Problem to work on: Go through the records below from the first line and print each one exactly, stopping after the line that contains "<h1><kbd>Projects</kbd></h1>". Do not print pictures or anything past that line.

────

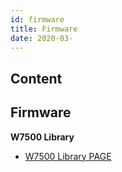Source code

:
 ```yaml
---
id: firmware
title: Firmware
date: 2020-03-
---
```



## Content
## Firmware

**W7500 Library**

  * [ W7500 Library PAGE ]()
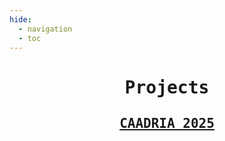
 ```yaml
---
hide:
  - navigation
  - toc
---
```


<center>
  <h1><kbd>Projects</kbd></h1>
  <h2><kbd><a href="./CAADRIA-2025">CAADRIA 2025</a></kbd></h2>
</center>
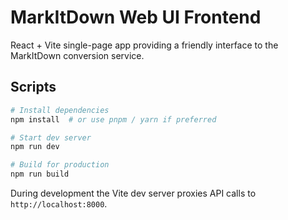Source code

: # MarkItDown Web UI Frontend

React + Vite single-page app providing a friendly interface to the MarkItDown conversion service.

## Scripts

```bash
# Install dependencies
npm install  # or use pnpm / yarn if preferred

# Start dev server
npm run dev

# Build for production
npm run build
```

During development the Vite dev server proxies API calls to `http://localhost:8000`.
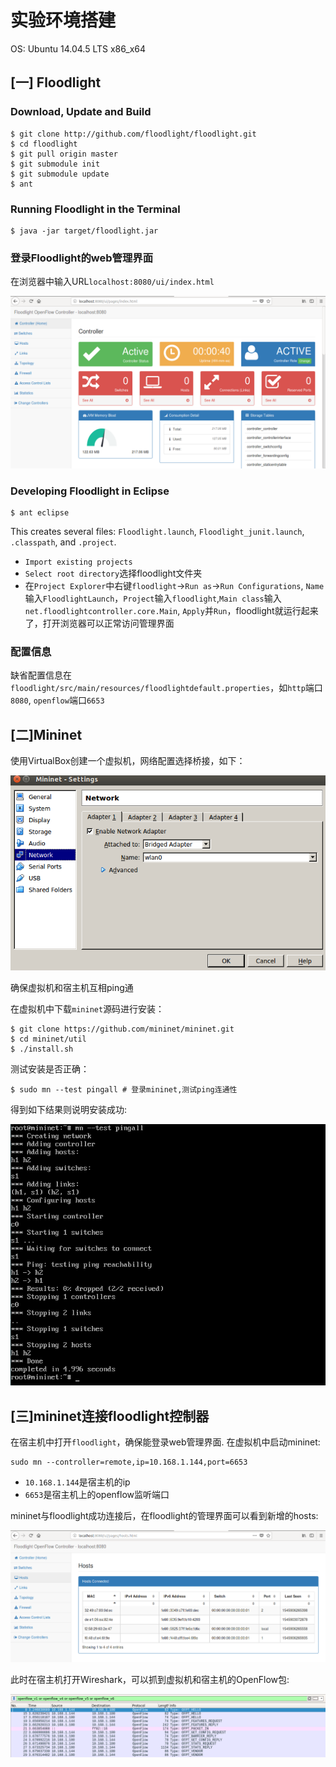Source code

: # 实验环境搭建
OS: Ubuntu 14.04.5 LTS x86_x64

## [一] Floodlight
### Download, Update and Build
```
$ git clone http://github.com/floodlight/floodlight.git
$ cd floodlight
$ git pull origin master
$ git submodule init
$ git submodule update
$ ant
```
### Running Floodlight in the Terminal
```
$ java -jar target/floodlight.jar
```

### 登录Floodlight的web管理界面
在浏览器中输入URL`localhost:8080/ui/index.html`

![](images/floodlight-web.png)

### Developing Floodlight in Eclipse
```
$ ant eclipse
```

This creates several files: `Floodlight.launch`, `Floodlight_junit.launch`, `.classpath`, and `.project`. 

- `Import existing projects`
- `Select root directory`选择floodlight文件夹
- 在`Project Explorer`中右键`floodlight`->`Run as`->`Run Configurations`, `Name`输入`FloodlightLaunch`，`Project`输入`floodlight`,`Main class`输入`net.floodlightcontroller.core.Main`, `Apply`并`Run`，floodlight就运行起来了，打开浏览器可以正常访问管理界面

### 配置信息
缺省配置信息在`floodlight/src/main/resources/floodlightdefault.properties`，如`http`端口`8080`, `openflow`端口`6653`

## [二]Mininet
使用VirtualBox创建一个虚拟机，网络配置选择桥接，如下：

![](images/vm-setting-network.png)

确保虚拟机和宿主机互相ping通

在虚拟机中下载`mininet`源码进行安装：

```
$ git clone https://github.com/mininet/mininet.git
$ cd mininet/util
$ ./install.sh
```

测试安装是否正确：

```
$ sudo mn --test pingall # 登录mininet,测试ping连通性
```

得到如下结果则说明安装成功:

![](images/mininet-test.png)

## [三]mininet连接floodlight控制器
在宿主机中打开`floodlight`，确保能登录web管理界面. 在虚拟机中启动mininet:

```
sudo mn --controller=remote,ip=10.168.1.144,port=6653
```

- `10.168.1.144`是宿主机的ip
- `6653`是宿主机上的openflow监听端口

mininet与floodlight成功连接后，在floodlight的管理界面可以看到新增的hosts:

![](images/floodlight-hosts.png)

此时在宿主机打开Wireshark，可以抓到虚拟机和宿主机的OpenFlow包:

![](images/wireshark.png)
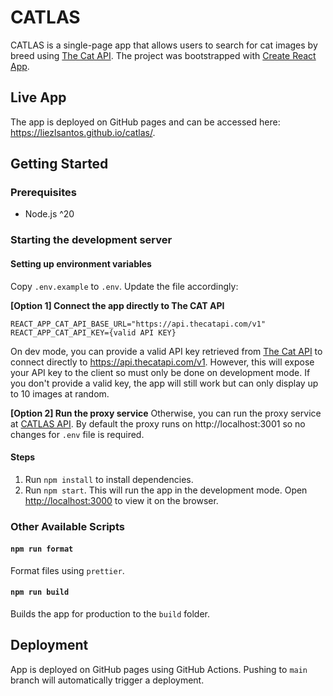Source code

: # CATLAS

CATLAS is a single-page app that allows users to search for cat images by breed using [The Cat API](https://thecatapi.com/). The project was bootstrapped with [Create React App](https://github.com/facebook/create-react-app).

## Live App

The app is deployed on GitHub pages and can be accessed here: https://liezlsantos.github.io/catlas/.

## Getting Started

### Prerequisites

- Node.js ^20

### Starting the development server

#### Setting up environment variables

Copy `.env.example` to `.env`. Update the file accordingly:

**[Option 1] Connect the app directly to The CAT API**

```
REACT_APP_CAT_API_BASE_URL="https://api.thecatapi.com/v1"
REACT_APP_CAT_API_KEY={valid API KEY}
```

On dev mode, you can provide a valid API key retrieved from [The Cat API](https://thecatapi.com/) to
connect directly to https://api.thecatapi.com/v1. However, this will expose your API key to the client so must only be done on development mode. If you don't provide a valid key, the app will still work but can only display up to 10 images at random.

**[Option 2] Run the proxy service**
Otherwise, you can run the proxy service at [CATLAS API](https://github.com/liezlsantos/catlas-api).
By default the proxy runs on http://localhost:3001 so no changes for `.env` file is required.

#### Steps

1. Run `npm install` to install dependencies.
2. Run `npm start`. This will run the app in the development mode. Open [http://localhost:3000](http://localhost:3000) to view it on the browser.

### Other Available Scripts

#### `npm run format`

Format files using `prettier`.

#### `npm run build`

Builds the app for production to the `build` folder.

## Deployment

App is deployed on GitHub pages using GitHub Actions. Pushing to `main` branch
will automatically trigger a deployment.
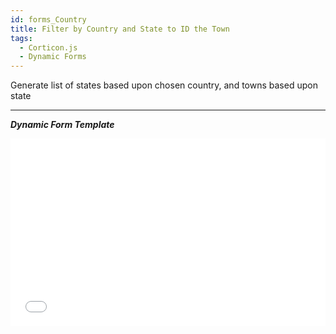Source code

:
 ```yaml
---
id: forms_Country
title: Filter by Country and State to ID the Town
tags:
  - Corticon.js
  - Dynamic Forms
---
```


Generate list of states based upon chosen country, and towns based upon state

---

_**Dynamic Form Template**_
<iframe width="100%" height="300" src="//jsfiddle.net/notedhelms/5w2ghrpq/embedded/result/" allowfullscreen="allowfullscreen" allowpaymentrequest frameborder="0"></iframe>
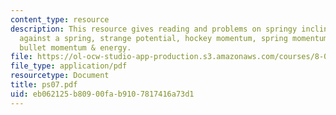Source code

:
 ```yaml
---
content_type: resource
description: This resource gives reading and problems on springy incline, working
  against a spring, strange potential, hockey momentum, spring momentum & energy and
  bullet momentum & energy.
file: https://ol-ocw-studio-app-production.s3.amazonaws.com/courses/8-01l-physics-i-classical-mechanics-fall-2005/eb062125b80900fab9107817416a73d1_ps07.pdf
file_type: application/pdf
resourcetype: Document
title: ps07.pdf
uid: eb062125-b809-00fa-b910-7817416a73d1
---
```

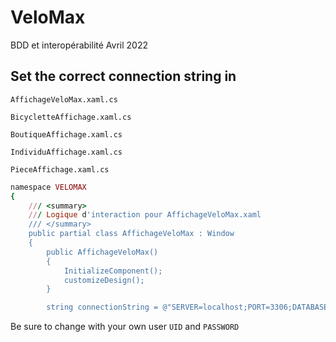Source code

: # VeloMax
BDD et interopérabilité Avril 2022

## Set the correct connection string in 
```
AffichageVeloMax.xaml.cs
```

```
BicycletteAffichage.xaml.cs
```

```
BoutiqueAffichage.xaml.cs
```

```
IndividuAffichage.xaml.cs
```

```
PieceAffichage.xaml.cs
```

```ruby
namespace VELOMAX
{
    /// <summary>
    /// Logique d'interaction pour AffichageVeloMax.xaml
    /// </summary>
    public partial class AffichageVeloMax : Window
    {
        public AffichageVeloMax()
        {
            InitializeComponent();
            customizeDesign();
        }

        string connectionString = @"SERVER=localhost;PORT=3306;DATABASE=velomax;UID=userID;PASSWORD=password;";
```

Be sure to change with your own user ```UID``` and ```PASSWORD```


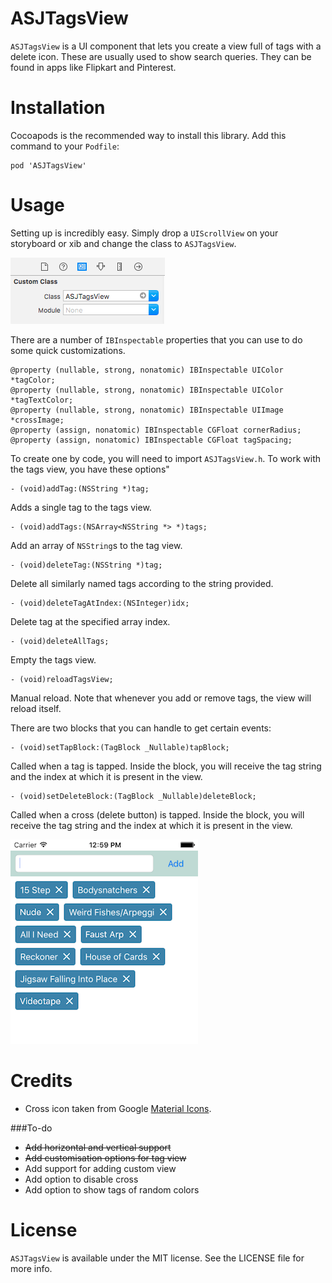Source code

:# ASJTagsView
`ASJTagsView` is a UI component that lets you create a view full of tags with a delete icon. These are usually used to show search queries. They can be found in apps like Flipkart and Pinterest.

# Installation
Cocoapods is the recommended way to install this library. Add this command to your `Podfile`:

```
pod 'ASJTagsView'
```

# Usage
Setting up is incredibly easy. Simply drop a `UIScrollView` on your storyboard or xib and change the class to `ASJTagsView`.

![alt tag](Images/CustomClass.png)

There are a number of `IBInspectable` properties that you can use to do some quick customizations.

```
@property (nullable, strong, nonatomic) IBInspectable UIColor *tagColor;
@property (nullable, strong, nonatomic) IBInspectable UIColor *tagTextColor;
@property (nullable, strong, nonatomic) IBInspectable UIImage *crossImage;
@property (assign, nonatomic) IBInspectable CGFloat cornerRadius;
@property (assign, nonatomic) IBInspectable CGFloat tagSpacing;
```

To create one by code, you will need to import `ASJTagsView.h`. To work with the tags view, you have these options"

```
- (void)addTag:(NSString *)tag;
```
Adds a single tag to the tags view.

```
- (void)addTags:(NSArray<NSString *> *)tags;
```
Add an array of `NSString`s to the tag view.

```
- (void)deleteTag:(NSString *)tag;
```
Delete all similarly named tags according to the string provided.

```
- (void)deleteTagAtIndex:(NSInteger)idx;
```
Delete tag at the specified array index.

```
- (void)deleteAllTags;
```
Empty the tags view.

```
- (void)reloadTagsView;
```
Manual reload. Note that whenever you add or remove tags, the view will reload itself.

There are two blocks that you can handle to get certain events:

```
- (void)setTapBlock:(TagBlock _Nullable)tapBlock;
```
Called when a tag is tapped. Inside the block, you will receive the tag string and the index at which it is present in the view.

```
- (void)setDeleteBlock:(TagBlock _Nullable)deleteBlock;
```
Called when a cross (delete button) is tapped. Inside the block, you will receive the tag string and the index at which it is present in the view.

![alt tag](Images/Screenshot.png)

# Credits
- Cross icon taken from Google [Material Icons](https://design.google.com/icons/#ic_clear).

###To-do
- ~~Add horizontal and vertical support~~
- ~~Add customisation options for tag view~~
- Add support for adding custom view
- Add option to disable cross
- Add option to show tags of random colors

# License
`ASJTagsView` is available under the MIT license. See the LICENSE file for more info.

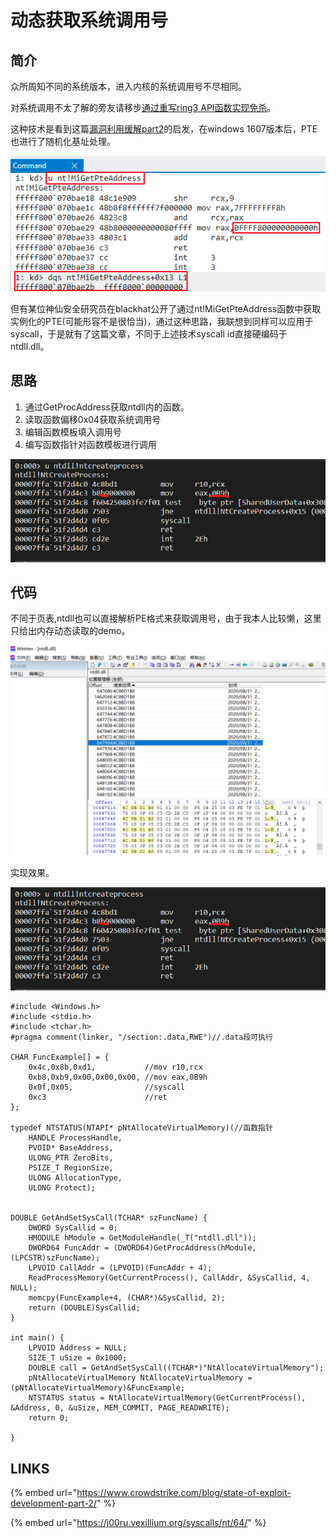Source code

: # 动态获取系统调用号

## 简介

众所周知不同的系统版本，进入内核的系统调用号不尽相同。

对系统调用不太了解的旁友请移步[通过重写ring3 API函数实现免杀](overwrite-winapi-bypassav.md)。

这种技术是看到这篇[漏洞利用缓解part2](https://www.crowdstrike.com/blog/state-of-exploit-development-part-2/)的启发，在windows 1607版本后，PTE也进行了随机化基址处理。

![](../.gitbook/assets/image%20%28168%29.png)

但有某位神仙安全研究员在blackhat公开了通过nt!MiGetPteAddress函数中获取实例化的PTE\(可能形容不是很恰当\)，通过这种思路，我联想到同样可以应用于syscall，于是就有了这篇文章，不同于上述技术syscall id直接硬编码于ntdll.dll。

## 思路

1. 通过GetProcAddress获取ntdll内的函数。
2. 读取函数偏移0x04获取系统调用号
3. 编辑函数模板填入调用号
4. 编写函数指针对函数模板进行调用

![](../.gitbook/assets/image%20%28165%29.png)

## 代码

不同于页表,ntdll也可以直接解析PE格式来获取调用号，由于我本人比较懒，这里只给出内存动态读取的demo。

![](../.gitbook/assets/image%20%28166%29.png)

实现效果。

![](../.gitbook/assets/image%20%28164%29.png)

```text
#include <Windows.h>
#include <stdio.h>
#include <tchar.h>
#pragma comment(linker, "/section:.data,RWE")//.data段可执行

CHAR FuncExample[] = {
	0x4c,0x8b,0xd1,			  //mov r10,rcx
	0xb8,0xb9,0x00,0x00,0x00, //mov eax,0B9h
	0x0f,0x05,				  //syscall
	0xc3					  //ret
};

typedef NTSTATUS(NTAPI* pNtAllocateVirtualMemory)(//函数指针
	HANDLE ProcessHandle,
	PVOID* BaseAddress, 
	ULONG_PTR ZeroBits, 
	PSIZE_T RegionSize, 
	ULONG AllocationType, 
	ULONG Protect);


DOUBLE GetAndSetSysCall(TCHAR* szFuncName) {
	DWORD SysCallid = 0;
	HMODULE hModule = GetModuleHandle(_T("ntdll.dll"));
	DWORD64 FuncAddr = (DWORD64)GetProcAddress(hModule, (LPCSTR)szFuncName);
	LPVOID CallAddr = (LPVOID)(FuncAddr + 4);
	ReadProcessMemory(GetCurrentProcess(), CallAddr, &SysCallid, 4, NULL);
	memcpy(FuncExample+4, (CHAR*)&SysCallid, 2);
	return (DOUBLE)SysCallid;
}

int main() {
	LPVOID Address = NULL;
	SIZE_T uSize = 0x1000;
	DOUBLE call = GetAndSetSysCall((TCHAR*)"NtAllocateVirtualMemory");
	pNtAllocateVirtualMemory NtAllocateVirtualMemory = (pNtAllocateVirtualMemory)&FuncExample;
	NTSTATUS status = NtAllocateVirtualMemory(GetCurrentProcess(), &Address, 0, &uSize, MEM_COMMIT, PAGE_READWRITE);
	return 0;

}
```

## LINKS

{% embed url="https://www.crowdstrike.com/blog/state-of-exploit-development-part-2/" %}

{% embed url="https://j00ru.vexillium.org/syscalls/nt/64/" %}



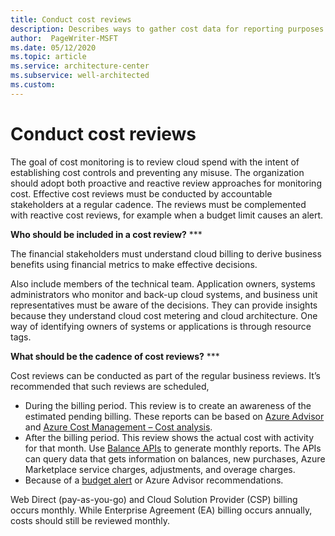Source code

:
 ```yaml
---
title: Conduct cost reviews
description: Describes ways to gather cost data for reporting purposes
author:  PageWriter-MSFT
ms.date: 05/12/2020
ms.topic: article
ms.service: architecture-center
ms.subservice: well-architected
ms.custom: 
---
```


# Conduct cost reviews
The goal of cost monitoring is to review cloud spend with the intent of establishing cost controls and preventing any misuse. The organization should adopt both proactive and reactive review approaches for monitoring cost. Effective cost reviews must be conducted by accountable stakeholders at a regular cadence. The reviews must be complemented with reactive cost reviews, for example when a budget limit causes an alert.

**Who should be included in a cost review?** ***

The financial stakeholders must understand cloud billing to derive business benefits using financial metrics to make effective decisions.

Also include members of the technical team. Application owners, systems administrators who monitor and back-up cloud systems, and business unit representatives must be aware of the decisions. They can provide insights because they understand cloud cost metering and cloud architecture. One way of identifying owners of systems or applications is through resource tags.

**What should be the cadence of cost reviews?** ***

Cost reviews can be conducted as part of the regular business reviews. It’s recommended that such reviews are scheduled,

-	During the billing period. This review is to create an awareness of the estimated pending billing. These reports can be based on [Azure Advisor](/azure/advisor/advisor-cost-recommendations) and [Azure Cost Management – Cost analysis](/azure/cost-management-billing/costs/). 
-	After the billing period. This review shows the actual cost with activity for that month. Use [Balance APIs](/cost-management-billing/manage/consumption-api-overview#balances-api) to generate monthly reports. The APIs can query data  that gets information on balances, new purchases, Azure Marketplace service charges, adjustments, and overage charges.
-	Because of a [budget alert](/azure/cost-management/cost-mgt-alerts-monitor-usage-spending) or Azure Advisor recommendations.

Web Direct (pay-as-you-go) and Cloud Solution Provider (CSP) billing occurs monthly. While Enterprise Agreement (EA) billing occurs annually, costs should still be reviewed monthly.

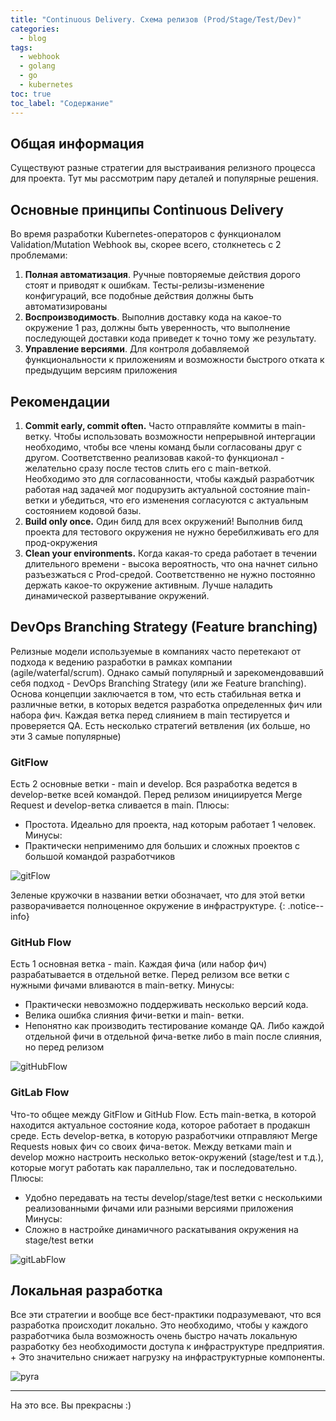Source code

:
 ```yaml
---
title: "Continuous Delivery. Схема релизов (Prod/Stage/Test/Dev)"
categories:
  - blog
tags:
  - webhook
  - golang
  - go
  - kubernetes
toc: true
toc_label: "Содержание"
---
```


## Общая информация

Существуют разные стратегии для выстраивания релизного процесса для проекта. Тут мы рассмотрим пару деталей и популярные решения.

## Основные принципы Continuous Delivery

Во время разработки Kubernetes-операторов с функционалом Validation/Mutation Webhook вы, скорее всего, столкнетесь с 2 проблемами:

1. **Полная автоматизация**. Ручные повторяемые действия дорого стоят и приводят к ошибкам. Тесты-релизы-изменение конфигураций, все подобные действия должны быть автоматизированы
2. **Воспроизводимость**. Выполнив доставку кода на какое-то окружение 1 раз, должны быть уверенность, что выполнение последующей доставки кода приведет к точно тому же результату.
3. **Управление версиями**. Для контроля добавляемой функциональности к приложениям и возможности быстрого отката к предыдущим версиям приложения

## Рекомендации

1. **Commit early, commit often.** Часто отправляйте коммиты в main-ветку. Чтобы использовать возможности непрерывной интергации необходимо, чтобы все члены команд были согласованы друг с другом. Соответственно реализовав какой-то функционал - желательно сразу после тестов слить его с main-веткой. Необходимо это для согласованности, чтобы каждый разработчик работая над задачей мог подuрузить актуальной состояние main-ветки и убедиться, что его изменения согласуются с актуальным состоянием кодовой базы. 
2. **Build only once.** Один билд для всех окружений! Выполнив билд проекта для тестового окружения не нужно беребилживать его для прод-окружения
3. **Clean your environments.** Когда какая-то среда работает в течении длительного времени - высока вероятность, что она начнет сильно разъезжаться с Prod-средой. Соответственно не нужно постоянно держать какое-то окружение активным. Лучше наладить динамической развертывание окружений.

## DevOps Branching Strategy (Feature branching)

Релизные модели используемые в компаниях часто перетекают от подхода к ведению разработки в рамках компании (agile/waterfal/scrum). Однако самый популярный и зарекомендовавший себя подход - DevOps Branching Strategy (или же Feature branching). Основа концепции заключается в том, что есть стабильная ветка и различные ветки, в которых ведется разработка определенных фич или набора фич. Каждая ветка перед слиянием в main тестируется и проверяется QA.
Есть несколько стратегий ветвления (их больше, но эти 3 самые популярные)

### GitFlow

Есть 2 основные ветки - main и develop. Вся разработка ведется в develop-ветке всей командой. Перед релизом инициируется Merge Request и develop-ветка сливается в main.
Плюсы:
- Простота. Идеально для проекта, над которым работает 1 человек.
Минусы:
- Практически неприменимо для больших и сложных проектов с большой командой разработчиков

![gitFlow](https://raw.githubusercontent.com/zvlb/zvlb.github.io/master/_posts/assets/images/release-strategy-gitflow.png)

Зеленые кружочки в названии ветки обозначает, что для этой ветки разворачивается полноценное окружение в инфраструктуре.
{: .notice--info}

### GitHub Flow

Есть 1 основная ветка - main. Каждая фича (или набор фич) разрабатывается в отдельной ветке. Перед релизом все ветки с нужными фичами вливаются в main-ветку. 
Минусы:
- Практически невозможно поддерживать несколько версий кода.
- Велика ошибка слияния фичи-ветки и main- ветки. 
- Непонятно как производить тестирование команде QA. Либо каждой отдельной фичи в отдельной фича-ветке либо в main после слияния, но перед релизом

![gitHubFlow](https://raw.githubusercontent.com/zvlb/zvlb.github.io/master/_posts/assets/images/release-strategy-github-flow.png)

### GitLab Flow

Что-то общее между GitFlow и GitHub Flow. Есть main-ветка, в которой находится актуальное состояние кода, которое работает в продакшн среде. Есть develop-ветка, в которую разработчики отправляют Merge Requests новых фич со своих фича-веток. Между ветками main и develop можно настроить несколько веток-окружений (stage/test и т.д.), которые могут работать как параллельно, так и последовательно.
Плюсы:
- Удобно передавать на тесты develop/stage/test ветки с несколькими реализованными фичами или разными версиями приложения
Минусы:
- Сложно в настройке динамичного раскатывания окружения на stage/test ветки

![gitLabFlow](https://raw.githubusercontent.com/zvlb/zvlb.github.io/master/_posts/assets/images/release-strategy-gitlabFlow.png)

##  Локальная разработка

Все эти стратегии и вообще все бест-практики подразумевают, что вся разработка происходит локально. Это необходимо, чтобы у каждого разработчика была возможность очень быстро начать локальную разработку без необходимости доступа к инфраструктуре предприятия. + Это значительно снижает нагрузку на инфраструктурные компоненты.

![pyra](https://raw.githubusercontent.com/zvlb/zvlb.github.io/master/_posts/assets/images/release-strategy-pyra.png)

---
На это все. Вы прекрасны :)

────

Reply to the task:
Source code

:
 ```yaml
---
id: firmware
title: Firmware
date: 2020-03-
---
```



## Content
## Firmware

**W7500 Library**

  * [ W7500 Library PAGE ]()
 ```yaml
---
hide:
  - navigation
  - toc
---
```


<center>
  <h1><kbd>Projects</kbd></h1>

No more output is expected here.